Les Cahiers 1957-1972 de Cioran sont d’une grande beauté. La quatrième de couverture résume bien tout ce que l’on peut trouver dans ces écrits :
« Ces cahiers, que Cioran a tenus pendant quinze ans, ne constituent pas un journal relatant son existence quotidienne. En marge des livres qu’il a publiés à cette époque ou par la suite, ce sont d’abord des cahiers d’exercices où s’accumulent les notations les plus diverses : souvenirs de lectures ; impressions musicales ; portraits ou plutôt esquisses d’amis –dont les plus chers, Ionesco, Michaux, Beckett- et d’ennemis (protégés par l’anonymat) ; évocations de balades, fréquentes, dans Paris et à la campagne, d’où ce « philosophe de la rue » rapporte toujours quelque anecdote ou image frappante. Surtout, lui qui se qualifiait « l’homme le plus désoeuvré de Paris » s’abandonne ici librement à ses caprices et à ses obsessions. Ecartelé entre la nostalgie et l’effroi, tombant d’une bouffée de violence dans un accès de cafard, Cioran ne se lasse pas de réunir et d’affûter les attendus d’un impossible règlement de comptes avec l’univers tout entier et avec lui-même. Et, comme dans ses essais, ce « fanatique du pire » offre le paradoxe, savoureux pour ses lecteurs, d’un pessimisme radical s’exprimant dans un style vif, allègre et, pour tout dire, requinquant ».

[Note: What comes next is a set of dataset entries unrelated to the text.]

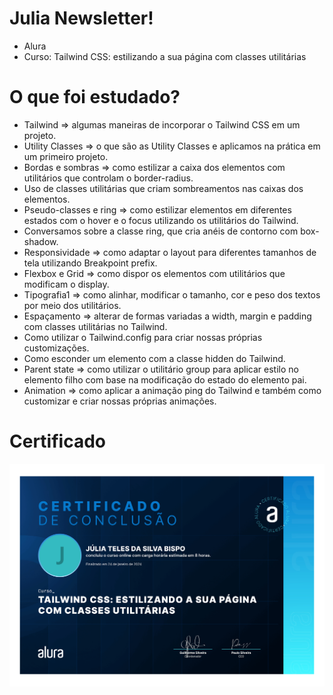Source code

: # Julia Newsletter!

- Alura
- Curso: Tailwind CSS: estilizando a sua página com classes utilitárias

# O que foi estudado?

- Tailwind
    => algumas maneiras de incorporar o Tailwind CSS em um projeto.
- Utility Classes
    => o que são as Utility Classes e aplicamos na prática em um primeiro projeto.
- Bordas e sombras
    => como estilizar a caixa dos elementos com utilitários que controlam o border-radius.
- Uso de classes utilitárias que criam sombreamentos nas caixas dos elementos.
- Pseudo-classes e ring
    => como estilizar elementos em diferentes estados com o hover e o focus utilizando os utilitários do Tailwind.
- Conversamos sobre a classe ring, que cria anéis de contorno com box-shadow.
- Responsividade
    => como adaptar o layout para diferentes tamanhos de tela utilizando Breakpoint prefix.
- Flexbox e Grid
    => como dispor os elementos com utilitários que modificam o display.
- Tipografia1
    => como alinhar, modificar o tamanho, cor e peso dos textos por meio dos utilitários.
- Espaçamento
    => alterar de formas variadas a width, margin e padding com classes utilitárias no Tailwind.
- Como utilizar o Tailwind.config para criar nossas próprias customizações.
- Como esconder um elemento com a classe hidden do Tailwind.
- Parent state
    => como utilizar o utilitário group para aplicar estilo no elemento filho com base na modificação do estado do elemento pai.
- Animation
    => como aplicar a animação ping do Tailwind e também como customizar e criar nossas próprias animações.
  
# Certificado

<img src="https://github.com/jlateles/Tailwind/blob/main/img/J%C3%BAlia%20Teles%20da%20Silva%20Bispo%20-%20Curso%20Tailwind%20CSS_%20estilizando%20a%20sua%20p%C3%A1gina%20com%20classes%20utilit%C3%A1rias%20-%20Alura_page-0001.jpg">
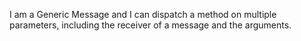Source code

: I am a Generic Message and I can dispatch a method on multiple parameters, including the receiver of a message and the arguments.
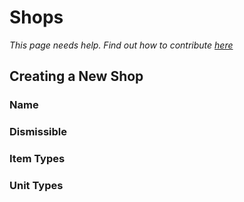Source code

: # Shops

*This page needs help. Find out how to contribute [here](../../README.md)*

## Creating a New Shop

### Name

### Dismissible

### Item Types

### Unit Types



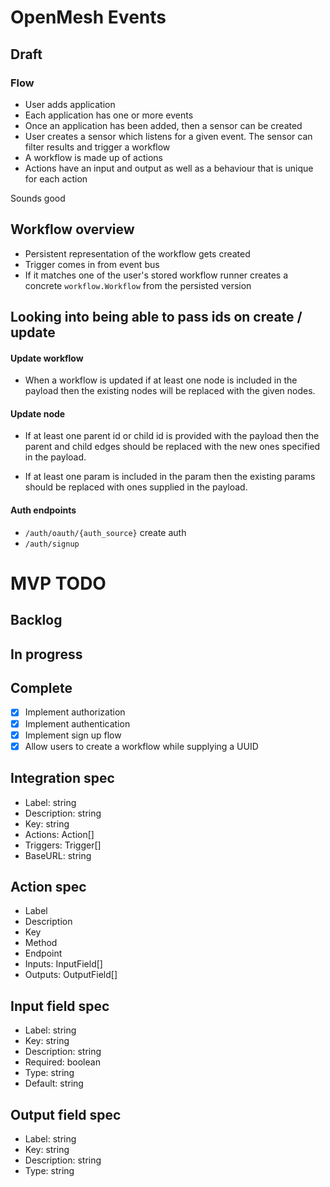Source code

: # OpenMesh Events

## Draft

### Flow

- User adds application
- Each application has one or more events
- Once an application has been added, then a sensor can be created
- User creates a sensor which listens for a given event. The sensor can filter results and trigger a
  workflow
- A workflow is made up of actions
- Actions have an input and output as well as a behaviour that is unique for each action

Sounds good

## Workflow overview

- Persistent representation of the workflow gets created
- Trigger comes in from event bus
- If it matches one of the user's stored workflow runner creates a concrete `workflow.Workflow` from
  the persisted version

## Looking into being able to pass ids on create / update

#### Update workflow

- When a workflow is updated if at least one node is included in the payload then the existing nodes
  will be replaced with the given nodes.

#### Update node

- If at least one parent id or child id is provided with the payload then the parent and child edges
  should be replaced with the new ones specified in the payload.

- If at least one param is included in the param then the existing params should be replaced with
  ones supplied in the payload.

#### Auth endpoints

- `/auth/oauth/{auth_source}` create auth
- `/auth/signup`

# MVP TODO

## Backlog

## In progress

## Complete

- [x] Implement authorization
- [x] Implement authentication
- [x] Implement sign up flow
- [x] Allow users to create a workflow while supplying a UUID

## Integration spec

- Label: string
- Description: string
- Key: string
- Actions: Action[]
- Triggers: Trigger[]
- BaseURL: string

## Action spec

- Label
- Description
- Key
- Method
- Endpoint
- Inputs: InputField[]
- Outputs: OutputField[]

## Input field spec

- Label: string
- Key: string
- Description: string 
- Required: boolean
- Type: string
- Default: string

## Output field spec

- Label: string
- Key: string
- Description: string
- Type: string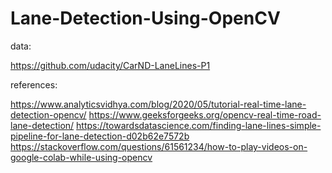 # Lane-Detection-Using-OpenCV

data:

https://github.com/udacity/CarND-LaneLines-P1

references:

https://www.analyticsvidhya.com/blog/2020/05/tutorial-real-time-lane-detection-opencv/
https://www.geeksforgeeks.org/opencv-real-time-road-lane-detection/
https://towardsdatascience.com/finding-lane-lines-simple-pipeline-for-lane-detection-d02b62e7572b
https://stackoverflow.com/questions/61561234/how-to-play-videos-on-google-colab-while-using-opencv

Voici quelques minces extraits de ces 999 pages !
« La nuit circule dans mes veines ».
« J’appelle poésie ce qui vous frappe comme un couteau au cœur ».
« J’ai peint la terrasse, murs et grille, pendant quatre heures, durant lesquelles je n’ai pensé à rien. Autant de gagné ».
« La chose la plus nécessaire et la plus inconcevable est qu’un dieu ait pitié de nous ».
« Je me dis parfois : personne ne parle de toi. C’est comme si tu étais mort depuis longtemps.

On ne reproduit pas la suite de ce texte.